State Street SPDR Portfolio Short Term Treasury ETF (SPTS) seeks to track the Bloomberg 1-3 Year U.S. Treasury Index, which measures the performance of U.S. Treasury securities with remaining maturities between 1-3 years. This fixed income ETF provides exposure to high-quality government bonds with lower interest rate sensitivity than longer-duration Treasury funds.
How It Works
SPTS uses a passively managed, market-value-weighted approach that holds U.S. Treasury bills, notes, and bonds with 1-3 year maturities. The fund maintains its target duration range through systematic buying and selling as bonds approach maturity or exceed the 3-year threshold. Holdings are rebalanced monthly to maintain index alignment.
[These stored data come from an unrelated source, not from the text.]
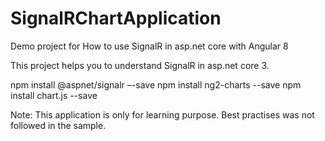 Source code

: # SignalRChartApplication
Demo project for How to use SignalR in asp.net core with Angular 8

This project helps you to understand SignalR in asp.net core 3.

npm install @aspnet/signalr –-save
npm install ng2-charts --save
npm install chart.js --save

Note: This application is only for learning purpose. Best practises was not followed in the sample.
The portfolio typically contains 15-25 individual Treasury securities, with newer issues receiving higher allocations based on outstanding debt amounts.
Key Features
- Zero expense ratio makes it one of the lowest-cost Treasury ETFs available, keeping more yield for investors
- Short duration of approximately 2 years provides lower volatility than intermediate or long-term Treasury funds
- 3.35% dividend yield offers attractive income with quarterly distributions from Treasury interest payments
Risks
- This ETF can lose value if interest rates rise rapidly, though losses are limited by short 1-3 year duration exposure
- Inflation risk can erode real returns if Treasury yields fail to keep pace with rising consumer prices over time
- Reinvestment risk occurs when bonds mature in low-rate environments, forcing reinvestment at lower yields and reducing future income
Who Should Own This
Best suited for conservative investors with 1-5 year time horizons seeking capital preservation with modest income. Low risk tolerance required as Treasury bonds provide stability with minimal credit risk. Works well as a defensive allocation (10-30% of portfolio) during market uncertainty or as a cash alternative for emergency funds.